§ Brief
Go through the entries below and work out how many lines include "github". Answer with the number only.

§ Dataset
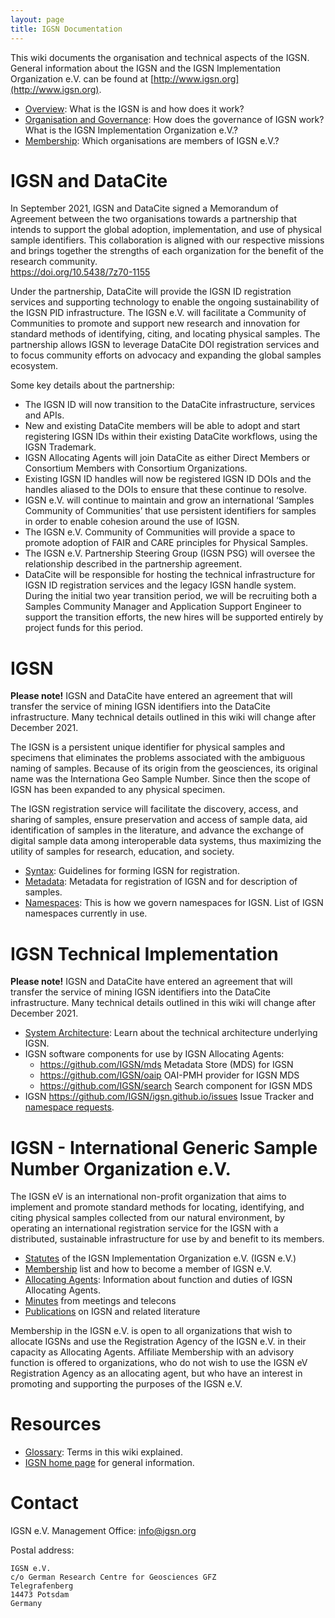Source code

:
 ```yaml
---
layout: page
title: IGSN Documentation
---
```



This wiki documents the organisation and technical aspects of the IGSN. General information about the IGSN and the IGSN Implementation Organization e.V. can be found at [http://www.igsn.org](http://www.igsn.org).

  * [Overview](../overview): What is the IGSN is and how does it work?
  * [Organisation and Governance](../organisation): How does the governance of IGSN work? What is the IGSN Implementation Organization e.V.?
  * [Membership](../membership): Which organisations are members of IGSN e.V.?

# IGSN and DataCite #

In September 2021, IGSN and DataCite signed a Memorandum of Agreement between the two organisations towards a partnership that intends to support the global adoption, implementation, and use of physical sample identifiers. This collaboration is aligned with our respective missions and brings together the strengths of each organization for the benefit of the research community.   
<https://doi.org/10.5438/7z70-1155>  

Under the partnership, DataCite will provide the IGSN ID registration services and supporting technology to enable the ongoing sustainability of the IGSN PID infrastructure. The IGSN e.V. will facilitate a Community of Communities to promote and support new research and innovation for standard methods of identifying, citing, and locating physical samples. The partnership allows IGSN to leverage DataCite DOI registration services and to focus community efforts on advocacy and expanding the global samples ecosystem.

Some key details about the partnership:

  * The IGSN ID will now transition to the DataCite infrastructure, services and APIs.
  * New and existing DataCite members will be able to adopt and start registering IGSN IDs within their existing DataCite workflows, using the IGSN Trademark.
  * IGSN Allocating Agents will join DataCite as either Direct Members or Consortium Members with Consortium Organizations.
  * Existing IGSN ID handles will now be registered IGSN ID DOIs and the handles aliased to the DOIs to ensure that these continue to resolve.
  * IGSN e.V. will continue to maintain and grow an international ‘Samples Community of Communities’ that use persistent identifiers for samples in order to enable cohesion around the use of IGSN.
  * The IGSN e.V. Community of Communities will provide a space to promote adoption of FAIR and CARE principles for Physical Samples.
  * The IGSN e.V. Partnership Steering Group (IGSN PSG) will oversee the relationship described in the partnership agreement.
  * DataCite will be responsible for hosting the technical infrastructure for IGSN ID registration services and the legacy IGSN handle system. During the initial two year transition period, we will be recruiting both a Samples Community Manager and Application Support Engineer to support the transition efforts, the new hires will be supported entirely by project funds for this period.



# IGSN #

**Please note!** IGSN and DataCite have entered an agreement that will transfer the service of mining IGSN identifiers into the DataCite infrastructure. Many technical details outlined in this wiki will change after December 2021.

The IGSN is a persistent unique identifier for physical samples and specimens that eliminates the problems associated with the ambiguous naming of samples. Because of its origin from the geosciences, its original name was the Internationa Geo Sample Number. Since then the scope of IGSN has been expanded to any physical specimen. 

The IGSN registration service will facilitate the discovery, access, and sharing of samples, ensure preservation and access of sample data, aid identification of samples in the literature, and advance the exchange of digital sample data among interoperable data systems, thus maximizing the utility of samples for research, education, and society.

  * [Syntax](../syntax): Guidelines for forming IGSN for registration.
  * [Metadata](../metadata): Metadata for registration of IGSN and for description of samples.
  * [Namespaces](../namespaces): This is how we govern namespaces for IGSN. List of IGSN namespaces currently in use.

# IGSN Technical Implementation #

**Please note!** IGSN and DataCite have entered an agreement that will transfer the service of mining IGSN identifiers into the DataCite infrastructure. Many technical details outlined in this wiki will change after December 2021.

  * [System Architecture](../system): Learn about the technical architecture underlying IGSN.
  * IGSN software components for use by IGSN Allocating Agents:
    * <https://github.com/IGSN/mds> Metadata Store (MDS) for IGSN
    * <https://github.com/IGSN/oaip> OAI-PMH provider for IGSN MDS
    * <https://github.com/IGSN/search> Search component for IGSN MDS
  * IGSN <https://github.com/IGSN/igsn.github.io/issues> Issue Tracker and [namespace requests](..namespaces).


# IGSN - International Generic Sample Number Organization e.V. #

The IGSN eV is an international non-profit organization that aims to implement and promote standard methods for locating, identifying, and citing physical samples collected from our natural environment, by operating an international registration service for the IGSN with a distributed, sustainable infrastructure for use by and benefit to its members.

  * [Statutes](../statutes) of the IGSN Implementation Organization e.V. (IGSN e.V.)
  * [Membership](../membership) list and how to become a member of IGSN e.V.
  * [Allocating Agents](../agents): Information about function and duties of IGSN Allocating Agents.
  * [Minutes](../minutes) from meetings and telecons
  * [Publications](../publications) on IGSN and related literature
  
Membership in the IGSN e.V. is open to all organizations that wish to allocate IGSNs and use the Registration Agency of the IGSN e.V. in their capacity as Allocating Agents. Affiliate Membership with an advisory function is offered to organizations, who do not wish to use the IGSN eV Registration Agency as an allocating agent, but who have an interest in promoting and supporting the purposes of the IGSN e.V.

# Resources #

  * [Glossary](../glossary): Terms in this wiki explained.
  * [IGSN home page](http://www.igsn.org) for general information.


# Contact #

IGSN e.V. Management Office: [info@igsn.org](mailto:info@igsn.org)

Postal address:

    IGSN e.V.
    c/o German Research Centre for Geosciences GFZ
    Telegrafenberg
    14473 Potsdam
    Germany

§ Answer below
4